CLASS Args(
exp_name: Optional[str] = None,
seed: int = 1,
torch_deterministic: bool = True,
cuda: bool = True,
track: bool = False,
wandb_project_name: str = "ManiSkill",
wandb_entity: Optional[str] = None,
capture_video: bool = True,
save_model: bool = True,
evaluate: bool = False,
checkpoint: Optional[str] = None,
env_id: str = "PickCube-v1",
total_timesteps: int = 10000000,
learning_rate: float = 3e-4,
num_envs: int = 512,
num_eval_envs: int = 8,
partial_reset: bool = True,
eval_partial_reset: bool = False,
num_steps: int = 50,
num_eval_steps: int = 50,
reconfiguration_freq: Optional[int] = None,
eval_reconfiguration_freq: Optional[int] = 1,
control_mode: Optional[str] = "pd_joint_delta_pos",
anneal_lr: bool = False,
gamma: float = 0.8,
gae_lambda: float = 0.9,
num_minibatches: int = 32,
update_epochs: int = 4,
norm_adv: bool = True,
clip_coef: float = 0.2,
clip_vloss: bool = False,
ent_coef: float = 0.0,
vf_coef: float = 0.5,
max_grad_norm: float = 0.5,
target_kl: float = 0.1,
reward_scale: float = 1.0,
eval_freq: int = 25,
save_train_video_freq: Optional[int] = None,
finite_horizon_gae: bool = True,
batch_size: int = 0,
minibatch_size: int = 0,
num_iterations: int = 0)
Args类用于配置和管理PPO算法训练过程中的超参数和设置选项,支持通过命令行设置参数。
该类使用@dataclass
装饰器,可以方便地管理和访问各类训练参数。
Parameters
- exp_name (str, optional) – 实验名称;如果为None,将使用脚本文件名作为实验名称。
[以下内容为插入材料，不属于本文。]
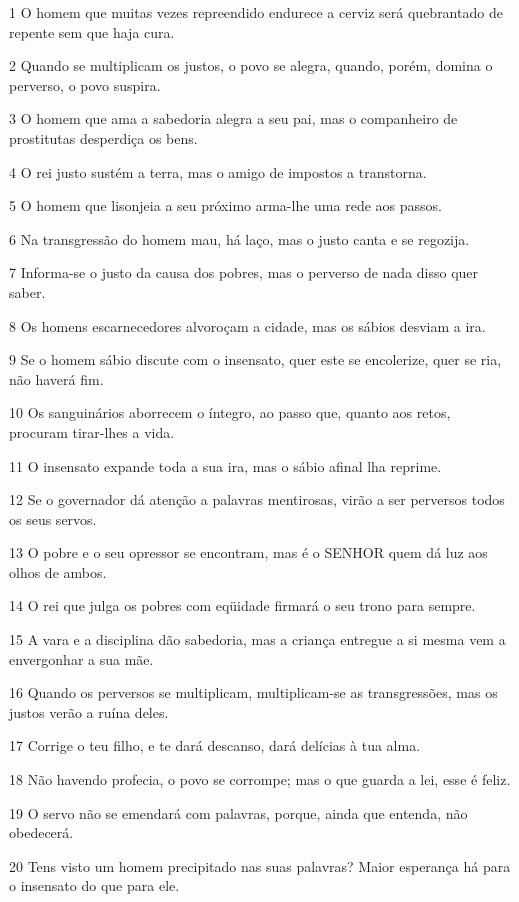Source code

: \par 1 O homem que muitas vezes repreendido endurece a cerviz será quebrantado de repente sem que haja cura.
\par 2 Quando se multiplicam os justos, o povo se alegra, quando, porém, domina o perverso, o povo suspira.
\par 3 O homem que ama a sabedoria alegra a seu pai, mas o companheiro de prostitutas desperdiça os bens.
\par 4 O rei justo sustém a terra, mas o amigo de impostos a transtorna.
\par 5 O homem que lisonjeia a seu próximo arma-lhe uma rede aos passos.
\par 6 Na transgressão do homem mau, há laço, mas o justo canta e se regozija.
\par 7 Informa-se o justo da causa dos pobres, mas o perverso de nada disso quer saber.
\par 8 Os homens escarnecedores alvoroçam a cidade, mas os sábios desviam a ira.
\par 9 Se o homem sábio discute com o insensato, quer este se encolerize, quer se ria, não haverá fim.
\par 10 Os sanguinários aborrecem o íntegro, ao passo que, quanto aos retos, procuram tirar-lhes a vida.
\par 11 O insensato expande toda a sua ira, mas o sábio afinal lha reprime.
\par 12 Se o governador dá atenção a palavras mentirosas, virão a ser perversos todos os seus servos.
\par 13 O pobre e o seu opressor se encontram, mas é o SENHOR quem dá luz aos olhos de ambos.
\par 14 O rei que julga os pobres com eqüidade firmará o seu trono para sempre.
\par 15 A vara e a disciplina dão sabedoria, mas a criança entregue a si mesma vem a envergonhar a sua mãe.
\par 16 Quando os perversos se multiplicam, multiplicam-se as transgressões, mas os justos verão a ruína deles.
\par 17 Corrige o teu filho, e te dará descanso, dará delícias à tua alma.
\par 18 Não havendo profecia, o povo se corrompe; mas o que guarda a lei, esse é feliz.
\par 19 O servo não se emendará com palavras, porque, ainda que entenda, não obedecerá.
\par 20 Tens visto um homem precipitado nas suas palavras? Maior esperança há para o insensato do que para ele.
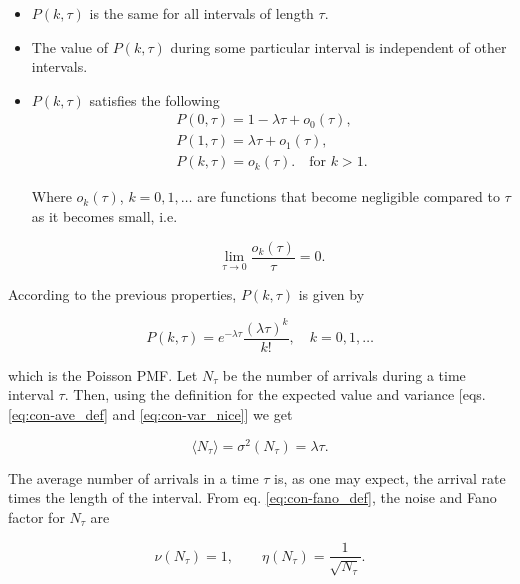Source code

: \begin{itemize}
  \item  $P(k,\tau)$ is the same for all intervals of length $\tau$.
  \item  The value of $P(k,\tau)$ during some particular interval is independent of other intervals.
  \item $P(k,\tau)$ satisfies the following
    \begin{equation*}
      \begin{split}
        P(0,\tau)=1-\lambda\tau+o_0(\tau),\\
        P(1,\tau)=\lambda\tau+o_1(\tau),\\
        P(k,\tau)=o_k(\tau).\quad\text{for } k>1.
      \end{split}
    \end{equation*}
    
    Where $o_k(\tau)$, $k=0,1,\dotsc$ are functions that become negligible compared to $\tau$ as it becomes small, i.e.

    \begin{equation*}
      \lim_{\tau\to 0}\frac{o_k(\tau)}{\tau}=0.
    \end{equation*}
\end{itemize}

According to the previous properties, $P(k,\tau)$ is given by

\begin{equation*}
  P(k,\tau) = e^{-\lambda\tau}\frac{(\lambda\tau)^k}{k!},\quad k=0,1,\dotsc
\end{equation*}

which is the Poisson PMF. Let $N_\tau$ be the number of arrivals during a time interval $\tau$. Then, using the definition for the expected value and variance [eqs. \eqref{eq:con-ave_def} and \eqref{eq:con-var_nice}] we get

\begin{equation*}
  \langle N_\tau\rangle = \sigma^2(N_\tau) = \lambda \tau.
\end{equation*}

The average number of arrivals in a time $\tau$ is, as one may expect, the arrival rate times the length of the interval. From eq. \eqref{eq:con-fano_def}, the noise and Fano factor for $N_\tau$ are

\begin{equation*}
  \nu(N_\tau) = 1,\quad\quad \eta(N_\tau) = \frac{1}{\sqrt{N_\tau}}.
\end{equation*}

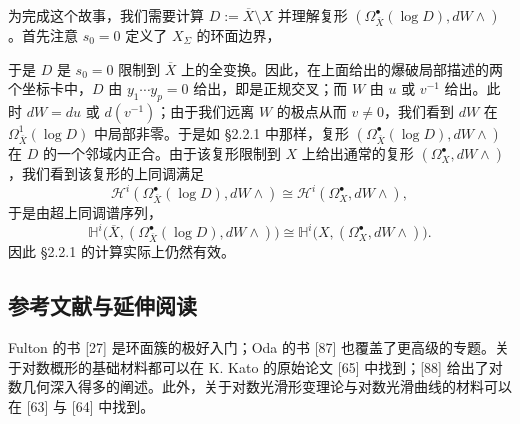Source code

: 为完成这个故事，我们需要计算 $D:=\overline{X}\setminus X$ 并理解复形 $(\Omega^{\bullet}_{\overline{X}}(\log D),dW\wedge)$。首先注意 $s_0=0$ 定义了 $X_{\Sigma}$ 的环面边界，

于是 $D$ 是 $s_0=0$ 限制到 $\overline{X}$ 上的全变换。因此，在上面给出的爆破局部描述的两个坐标卡中，$D$ 由 $y_1\cdots y_p=0$ 给出，即是正规交叉；而 $W$ 由 $u$ 或 $v^{-1}$ 给出。此时 $dW=du$ 或 $d(v^{-1})$；由于我们远离 $W$ 的极点从而 $v\neq0$，我们看到 $dW$ 在 $\Omega^1_{\overline{X}}(\log D)$ 中局部非零。于是如 §2.2.1 中那样，复形 $(\Omega^{\bullet}_{\overline{X}}(\log D),dW\wedge)$ 在 $D$ 的一个邻域内正合。由于该复形限制到 $X$ 上给出通常的复形 $(\Omega^{\bullet}_X,dW\wedge)$，我们看到该复形的上同调满足
\[
  \mathcal{H}^i(\Omega^{\bullet}_{\overline{X}}(\log D),dW\wedge)\cong\mathcal{H}^i(\Omega^{\bullet}_X,dW\wedge),
\]
于是由超上同调谱序列，
\[
  \mathbb{H}^i\bigl(\overline{X},(\Omega^{\bullet}_{\overline{X}}(\log D),dW\wedge)\bigr)
  \cong\mathbb{H}^i\bigl(X,(\Omega^{\bullet}_X,dW\wedge)\bigr).
\]
因此 §2.2.1 的计算实际上仍然有效。


\subsection{参考文献与延伸阅读}

Fulton 的书 [27] 是环面簇的极好入门；Oda 的书 [87] 也覆盖了更高级的专题。关于对数概形的基础材料都可以在 K. Kato 的原始论文 [65] 中找到；[88] 给出了对数几何深入得多的阐述。此外，关于对数光滑形变理论与对数光滑曲线的材料可以在 [63] 与 [64] 中找到。

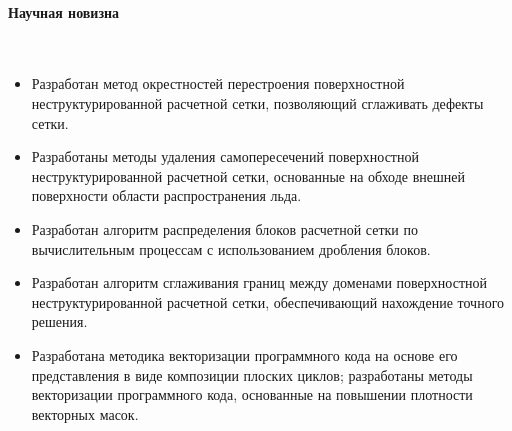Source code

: \paragraph{Научная новизна} \
\begin{itemize}[noitemsep,topsep=0pt,parsep=0pt,partopsep=0pt]
\item Разработан метод окрестностей перестроения поверхностной неструктурированной расчетной сетки, позволяющий сглаживать дефекты сетки.
\item Разработаны методы удаления самопересечений поверхностной неструктурированной расчетной сетки, основанные на обходе внешней поверхности области распространения льда.
\item Разработан алгоритм распределения блоков расчетной сетки по вычислительным процессам с использованием дробления блоков.
\item Разработан алгоритм сглаживания границ между доменами поверхностной неструктурированной расчетной сетки, обеспечивающий нахождение точного решения.
\item Разработана методика векторизации программного кода на основе его представления в виде композиции плоских циклов; разработаны методы векторизации программного кода, основанные на повышении плотности векторных масок.
\end{itemize}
(default:
None
) - seed (int, optional) – 随机种子,用于确保实验可重复性。(default:
1
) - torch_deterministic (bool, optional) – 是否启用Torch的确定性计算。如果为True,将设置cudnn.deterministic=True。(default:
True
) - cuda (bool, optional) – 是否使用CUDA进行训练。如果为True且可用,将使用GPU训练。(default:
True
) - track (bool, optional) – 是否使用 Weights & Biases(W&B)追踪实验。如果为True,将记录训练过程到W&B平台。(default:
False
) - env_id (str, optional) – 训练环境的ID。指定要使用的ManiSkill环境。(default:
"PickCube-v1"
) - total_timesteps (int, optional) – 总训练步数;决定整个训练过程的长度。(default:
10000000
) - learning_rate (float, optional) – 学习率;用于优化器的参数更新。(default:
3e-4
) - num_envs (int, optional) – 并行环境数量;用于同时收集训练数据的环境副本数。(default:
512
) - num_steps (int, optional) – 每次策略更新前在每个环境中收集的步数。(default:
50
) - gamma (float, optional) – 折扣因子。用于计算未来奖励的衰减。(default:
0.8
) - gae_lambda (float, optional) – GAE(Generalized Advantage Estimation)的λ参数。(default:
0.9
) - clip_coef (float, optional) – PPO算法中的裁剪系数;用于限制策略更新的幅度。(default:
0.2
) - ent_coef (float, optional) – 熵系数;用于鼓励探索的正则化项。(default:
0.0
) - vf_coef (float, optional) – 价值函数系数;平衡策略损失和价值损失的权重。(default:
0.5
) - max_grad_norm (float, optional) – 梯度裁剪的最大范数;用于防止梯度爆炸。(default:
0.5
) - target_kl (float) - 目标KL散度阈值。(default:
0.1
) - reward_scale (float) - 奖励缩放因子。(default:
1.0
) - eval_freq (int) - 评估频率(以迭代次数计)。(default:
25
) - save_train_video_freq (Optional[int]) - 保存训练视频的频率;如果为None则不保存训练视频。(default:
None
) - finite_horizon_gae (bool) - 是否使用有限视野GAE。(default:
True
)
- NOTE
batch_size
,minibatch_size
和num_iterations
这些参数会在运行时根据其他参数自动计算,不需要直接设置。